The Financial Supervisory Service launched a special probe yesterday into financial institutions to find out what caused last week’s network paralysis and come up with measures to prevent such incidents from recurring.

The financial regulator said yesterday that for until April 9 it will look into the computer systems of Shinhan, Nonghyup, and Jeju banks as well as Nonghyup Life Insurance and Nonghyup Property & Casualty Insurance Company, where network operations were temporarily halted.

At least two inspectors from the FSS will be dispatched to each of the financial institutions to look into whether the institution had been, and is still equipped, with a system to properly counter hacking attacks. Inspectors will also check if institutions have sufficient IT workforces and security programs.

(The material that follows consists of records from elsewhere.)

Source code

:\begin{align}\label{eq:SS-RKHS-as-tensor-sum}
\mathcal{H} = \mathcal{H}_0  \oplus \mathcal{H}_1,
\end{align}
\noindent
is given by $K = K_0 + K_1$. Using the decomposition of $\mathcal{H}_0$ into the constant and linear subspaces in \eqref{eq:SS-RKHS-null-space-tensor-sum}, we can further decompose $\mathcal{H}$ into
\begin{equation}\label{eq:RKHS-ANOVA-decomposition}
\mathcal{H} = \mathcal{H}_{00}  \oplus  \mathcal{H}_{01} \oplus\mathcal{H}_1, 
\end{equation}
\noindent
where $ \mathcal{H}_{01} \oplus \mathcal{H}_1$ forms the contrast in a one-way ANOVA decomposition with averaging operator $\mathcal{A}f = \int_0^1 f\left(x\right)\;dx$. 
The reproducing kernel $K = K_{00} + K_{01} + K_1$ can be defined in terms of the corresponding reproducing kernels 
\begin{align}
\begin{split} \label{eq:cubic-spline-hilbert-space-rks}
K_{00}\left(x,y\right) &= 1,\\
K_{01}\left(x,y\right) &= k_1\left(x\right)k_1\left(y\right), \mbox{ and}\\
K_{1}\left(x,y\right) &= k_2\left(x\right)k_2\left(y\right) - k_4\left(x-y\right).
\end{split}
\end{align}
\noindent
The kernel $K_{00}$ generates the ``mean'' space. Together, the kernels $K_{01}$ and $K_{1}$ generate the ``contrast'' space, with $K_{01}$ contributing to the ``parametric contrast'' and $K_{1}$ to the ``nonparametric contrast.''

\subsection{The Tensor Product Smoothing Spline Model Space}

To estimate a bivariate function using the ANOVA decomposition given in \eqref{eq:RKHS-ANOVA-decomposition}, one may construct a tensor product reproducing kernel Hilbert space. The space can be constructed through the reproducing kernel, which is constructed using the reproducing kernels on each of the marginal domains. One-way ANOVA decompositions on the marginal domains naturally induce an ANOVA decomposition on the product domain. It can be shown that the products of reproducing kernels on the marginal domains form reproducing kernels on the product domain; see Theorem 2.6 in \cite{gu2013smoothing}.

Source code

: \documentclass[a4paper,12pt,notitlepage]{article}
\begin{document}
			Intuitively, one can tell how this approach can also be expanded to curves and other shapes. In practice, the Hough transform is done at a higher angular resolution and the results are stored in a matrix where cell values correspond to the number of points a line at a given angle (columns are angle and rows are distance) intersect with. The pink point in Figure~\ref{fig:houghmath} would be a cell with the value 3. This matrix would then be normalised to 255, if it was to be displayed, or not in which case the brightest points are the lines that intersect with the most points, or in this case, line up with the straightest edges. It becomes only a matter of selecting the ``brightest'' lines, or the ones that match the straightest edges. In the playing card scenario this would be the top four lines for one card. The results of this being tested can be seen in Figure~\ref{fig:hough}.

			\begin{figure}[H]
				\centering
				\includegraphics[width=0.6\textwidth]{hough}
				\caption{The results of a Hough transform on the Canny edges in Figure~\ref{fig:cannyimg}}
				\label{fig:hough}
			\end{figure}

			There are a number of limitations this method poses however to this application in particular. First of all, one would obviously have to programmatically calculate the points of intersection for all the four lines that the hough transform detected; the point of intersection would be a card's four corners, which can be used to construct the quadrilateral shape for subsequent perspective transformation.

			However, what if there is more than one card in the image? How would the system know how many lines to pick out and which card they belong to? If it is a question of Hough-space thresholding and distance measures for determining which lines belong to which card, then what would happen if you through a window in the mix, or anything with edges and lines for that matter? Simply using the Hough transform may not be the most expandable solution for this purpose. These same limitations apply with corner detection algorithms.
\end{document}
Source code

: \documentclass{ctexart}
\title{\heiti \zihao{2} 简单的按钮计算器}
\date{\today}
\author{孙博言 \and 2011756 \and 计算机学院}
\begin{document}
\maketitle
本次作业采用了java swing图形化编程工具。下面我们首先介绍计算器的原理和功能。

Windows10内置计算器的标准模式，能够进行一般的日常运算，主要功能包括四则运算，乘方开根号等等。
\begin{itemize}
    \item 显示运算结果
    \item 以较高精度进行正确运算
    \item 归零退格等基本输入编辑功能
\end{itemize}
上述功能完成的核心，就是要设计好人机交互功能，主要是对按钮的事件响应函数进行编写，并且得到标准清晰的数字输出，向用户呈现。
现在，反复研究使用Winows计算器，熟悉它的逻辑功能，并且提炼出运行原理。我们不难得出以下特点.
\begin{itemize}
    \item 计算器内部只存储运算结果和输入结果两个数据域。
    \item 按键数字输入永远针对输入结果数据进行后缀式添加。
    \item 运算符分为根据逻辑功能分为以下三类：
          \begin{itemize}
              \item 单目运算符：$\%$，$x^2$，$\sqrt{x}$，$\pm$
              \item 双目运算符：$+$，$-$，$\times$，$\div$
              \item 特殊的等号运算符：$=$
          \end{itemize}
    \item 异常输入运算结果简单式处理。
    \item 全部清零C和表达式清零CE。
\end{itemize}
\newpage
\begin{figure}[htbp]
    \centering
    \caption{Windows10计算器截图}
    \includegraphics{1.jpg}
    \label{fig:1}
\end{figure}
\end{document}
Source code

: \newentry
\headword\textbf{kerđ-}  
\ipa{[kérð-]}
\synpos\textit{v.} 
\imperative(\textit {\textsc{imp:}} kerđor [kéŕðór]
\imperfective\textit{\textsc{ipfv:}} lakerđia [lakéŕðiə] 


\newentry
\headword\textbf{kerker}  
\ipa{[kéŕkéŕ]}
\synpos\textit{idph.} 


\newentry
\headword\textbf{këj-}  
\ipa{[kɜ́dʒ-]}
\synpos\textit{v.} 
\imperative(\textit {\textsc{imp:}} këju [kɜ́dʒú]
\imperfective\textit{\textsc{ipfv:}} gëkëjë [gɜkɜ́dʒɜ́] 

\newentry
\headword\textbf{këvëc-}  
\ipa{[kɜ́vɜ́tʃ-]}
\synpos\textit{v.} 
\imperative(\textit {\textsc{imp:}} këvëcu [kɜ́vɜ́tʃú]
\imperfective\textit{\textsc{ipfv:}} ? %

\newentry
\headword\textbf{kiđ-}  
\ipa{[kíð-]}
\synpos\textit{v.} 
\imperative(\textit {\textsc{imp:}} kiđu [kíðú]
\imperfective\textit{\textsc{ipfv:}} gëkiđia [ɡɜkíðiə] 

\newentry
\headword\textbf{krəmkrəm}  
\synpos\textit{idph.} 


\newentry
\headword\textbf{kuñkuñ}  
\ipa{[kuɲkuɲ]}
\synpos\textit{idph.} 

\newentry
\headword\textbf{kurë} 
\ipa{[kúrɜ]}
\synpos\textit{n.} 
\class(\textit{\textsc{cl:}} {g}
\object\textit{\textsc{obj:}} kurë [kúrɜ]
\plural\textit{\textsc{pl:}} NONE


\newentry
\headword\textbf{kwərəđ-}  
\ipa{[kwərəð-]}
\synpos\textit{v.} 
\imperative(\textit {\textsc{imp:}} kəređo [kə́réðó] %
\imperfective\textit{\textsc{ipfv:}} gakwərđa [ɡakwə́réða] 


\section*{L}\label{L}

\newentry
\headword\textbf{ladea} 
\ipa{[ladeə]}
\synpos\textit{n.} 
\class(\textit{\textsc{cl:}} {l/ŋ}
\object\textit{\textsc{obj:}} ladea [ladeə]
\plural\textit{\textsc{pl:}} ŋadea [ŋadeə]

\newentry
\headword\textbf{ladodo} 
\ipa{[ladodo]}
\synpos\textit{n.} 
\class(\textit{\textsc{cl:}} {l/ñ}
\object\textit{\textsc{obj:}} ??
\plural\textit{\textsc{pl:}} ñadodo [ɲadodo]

“Through this two-week long probe, we plan to trace the exact cause of the incidents and if any institution is found to have violated [security regulations] we plan to make them responsible so that it doesn’t happen again,” said Lee Min-soon, an FSS official.

Last Wednesday, operations of several financial institutions were disrupted along with major broadcasters KBS, MBC and YTN after their computer networks were paralyzed due to a cyberattack. The latest findings by a joint government-civilian-military investigation team showed that the attack was due to a malicious code that destroyed the functions of computers and ATMs.

The inspection of Nonghyup Bank is expected to be particularly thorough considering that the bank’s network was paralyzed by a cyberattack before. In 2011, Nonghyup’s network didn’t function for three days after an attack. Seoul’s prosecution said later that North Korea was involved in that attack.

Last year, the FSS introduced a standard to boost cyber security by advising financial institutions to have at least 5 percent of their employees working in the IT field and at least 5 percent of those employees working in the cyber security department. It also advised financial institutions to allocate 7 percent of IT budgets to beefing up cyber security.

Sources say that the FSS is considering a stricter standard of having at least 7 percent of employees working in the IT field and at least 7 percent of IT workers and 10 percent of IT budgets dedicated to cyber security.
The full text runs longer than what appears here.